***** RECORDS TO PROCESS *****

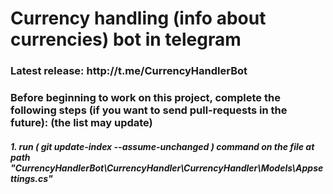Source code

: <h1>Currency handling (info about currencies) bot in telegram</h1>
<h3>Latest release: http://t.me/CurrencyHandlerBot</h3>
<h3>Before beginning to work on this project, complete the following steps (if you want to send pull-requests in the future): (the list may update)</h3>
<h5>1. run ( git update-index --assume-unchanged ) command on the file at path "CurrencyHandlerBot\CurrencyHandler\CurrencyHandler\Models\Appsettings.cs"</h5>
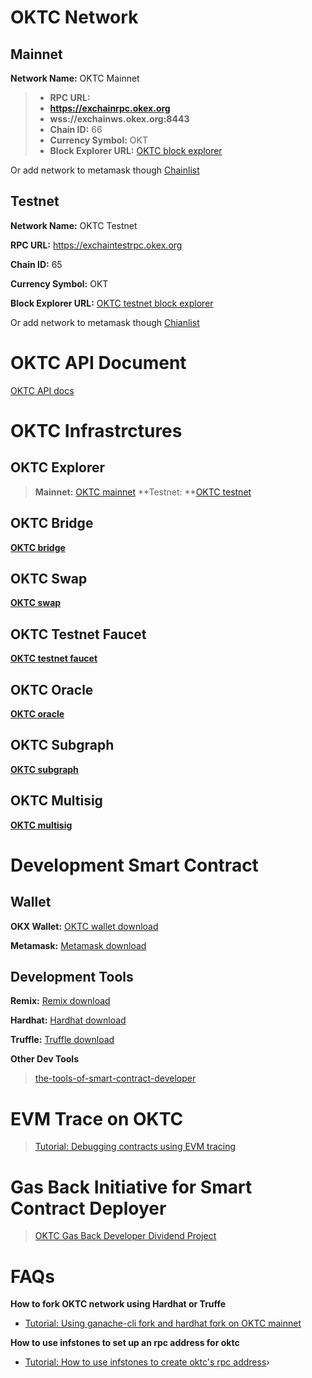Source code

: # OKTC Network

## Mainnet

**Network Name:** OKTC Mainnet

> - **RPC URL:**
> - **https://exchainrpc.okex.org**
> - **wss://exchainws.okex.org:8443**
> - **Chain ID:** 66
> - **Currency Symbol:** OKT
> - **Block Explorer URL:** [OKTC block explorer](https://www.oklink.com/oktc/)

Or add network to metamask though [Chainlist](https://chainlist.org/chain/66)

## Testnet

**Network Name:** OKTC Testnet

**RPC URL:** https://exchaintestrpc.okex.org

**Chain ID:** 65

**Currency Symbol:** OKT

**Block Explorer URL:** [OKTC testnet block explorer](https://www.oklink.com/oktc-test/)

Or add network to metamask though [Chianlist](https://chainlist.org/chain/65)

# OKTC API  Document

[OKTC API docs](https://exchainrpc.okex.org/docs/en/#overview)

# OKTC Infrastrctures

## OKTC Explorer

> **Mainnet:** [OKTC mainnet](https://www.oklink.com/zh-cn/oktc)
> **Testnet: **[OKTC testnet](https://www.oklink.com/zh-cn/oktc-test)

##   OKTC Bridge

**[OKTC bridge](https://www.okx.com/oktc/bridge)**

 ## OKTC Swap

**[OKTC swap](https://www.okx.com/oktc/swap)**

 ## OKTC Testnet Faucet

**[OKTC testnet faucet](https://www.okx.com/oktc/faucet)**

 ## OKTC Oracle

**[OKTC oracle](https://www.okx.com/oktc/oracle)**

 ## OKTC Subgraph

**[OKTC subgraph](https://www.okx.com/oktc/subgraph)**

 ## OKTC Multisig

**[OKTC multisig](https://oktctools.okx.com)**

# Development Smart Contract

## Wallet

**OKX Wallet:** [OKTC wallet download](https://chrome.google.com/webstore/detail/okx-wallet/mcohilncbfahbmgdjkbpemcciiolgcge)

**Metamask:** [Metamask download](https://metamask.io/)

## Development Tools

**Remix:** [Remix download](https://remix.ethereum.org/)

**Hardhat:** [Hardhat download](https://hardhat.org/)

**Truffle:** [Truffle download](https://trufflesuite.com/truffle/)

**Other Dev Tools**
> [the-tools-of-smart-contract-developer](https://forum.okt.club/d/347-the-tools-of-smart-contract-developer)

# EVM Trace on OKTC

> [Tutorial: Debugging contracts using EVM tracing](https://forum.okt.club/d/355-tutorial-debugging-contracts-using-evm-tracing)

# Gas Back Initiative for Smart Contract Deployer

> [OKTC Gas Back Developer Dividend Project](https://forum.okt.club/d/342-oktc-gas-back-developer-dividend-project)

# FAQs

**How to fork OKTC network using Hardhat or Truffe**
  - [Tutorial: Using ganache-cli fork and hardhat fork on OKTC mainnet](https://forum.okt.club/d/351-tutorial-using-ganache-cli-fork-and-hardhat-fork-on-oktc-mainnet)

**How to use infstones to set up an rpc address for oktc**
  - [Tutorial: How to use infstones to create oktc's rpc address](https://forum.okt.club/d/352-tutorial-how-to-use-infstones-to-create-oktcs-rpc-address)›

*****

PROBLEM TO SOLVE: Transcribe all entries above exactly. Drop the pictures.

TASK ANSWER:
Source code

: <h1>Currency handling (info about currencies) bot in telegram</h1>
<h3>Latest release: http://t.me/CurrencyHandlerBot</h3>
<h3>Before beginning to work on this project, complete the following steps (if you want to send pull-requests in the future): (the list may update)</h3>
<h5>1. run ( git update-index --assume-unchanged ) command on the file at path "CurrencyHandlerBot\CurrencyHandler\CurrencyHandler\Models\Appsettings.cs"</h5>
Source code

: # OKTC Network

## Mainnet

**Network Name:** OKTC Mainnet

> - **RPC URL:**
> - **https://exchainrpc.okex.org**
> - **wss://exchainws.okex.org:8443**
> - **Chain ID:** 66
> - **Currency Symbol:** OKT
> - **Block Explorer URL:** [OKTC block explorer](https://www.oklink.com/oktc/)

Or add network to metamask though [Chainlist](https://chainlist.org/chain/66)

## Testnet

**Network Name:** OKTC Testnet

**RPC URL:** https://exchaintestrpc.okex.org

**Chain ID:** 65

**Currency Symbol:** OKT

**Block Explorer URL:** [OKTC testnet block explorer](https://www.oklink.com/oktc-test/)

Or add network to metamask though [Chianlist](https://chainlist.org/chain/65)

# OKTC API  Document

[OKTC API docs](https://exchainrpc.okex.org/docs/en/#overview)

# OKTC Infrastrctures

## OKTC Explorer

> **Mainnet:** [OKTC mainnet](https://www.oklink.com/zh-cn/oktc)
> **Testnet: **[OKTC testnet](https://www.oklink.com/zh-cn/oktc-test)

##   OKTC Bridge

**[OKTC bridge](https://www.okx.com/oktc/bridge)**

 ## OKTC Swap

**[OKTC swap](https://www.okx.com/oktc/swap)**

 ## OKTC Testnet Faucet

**[OKTC testnet faucet](https://www.okx.com/oktc/faucet)**

 ## OKTC Oracle

**[OKTC oracle](https://www.okx.com/oktc/oracle)**

 ## OKTC Subgraph

**[OKTC subgraph](https://www.okx.com/oktc/subgraph)**

 ## OKTC Multisig

**[OKTC multisig](https://oktctools.okx.com)**

# Development Smart Contract

## Wallet

**OKX Wallet:** [OKTC wallet download](https://chrome.google.com/webstore/detail/okx-wallet/mcohilncbfahbmgdjkbpemcciiolgcge)

**Metamask:** [Metamask download](https://metamask.io/)

## Development Tools

**Remix:** [Remix download](https://remix.ethereum.org/)

**Hardhat:** [Hardhat download](https://hardhat.org/)

**Truffle:** [Truffle download](https://trufflesuite.com/truffle/)

**Other Dev Tools**
> [the-tools-of-smart-contract-developer](https://forum.okt.club/d/347-the-tools-of-smart-contract-developer)

# EVM Trace on OKTC

> [Tutorial: Debugging contracts using EVM tracing](https://forum.okt.club/d/355-tutorial-debugging-contracts-using-evm-tracing)

# Gas Back Initiative for Smart Contract Deployer

> [OKTC Gas Back Developer Dividend Project](https://forum.okt.club/d/342-oktc-gas-back-developer-dividend-project)

# FAQs

**How to fork OKTC network using Hardhat or Truffe**
  - [Tutorial: Using ganache-cli fork and hardhat fork on OKTC mainnet](https://forum.okt.club/d/351-tutorial-using-ganache-cli-fork-and-hardhat-fork-on-oktc-mainnet)

**How to use infstones to set up an rpc address for oktc**
  - [Tutorial: How to use infstones to create oktc's rpc address](https://forum.okt.club/d/352-tutorial-how-to-use-infstones-to-create-oktcs-rpc-address)›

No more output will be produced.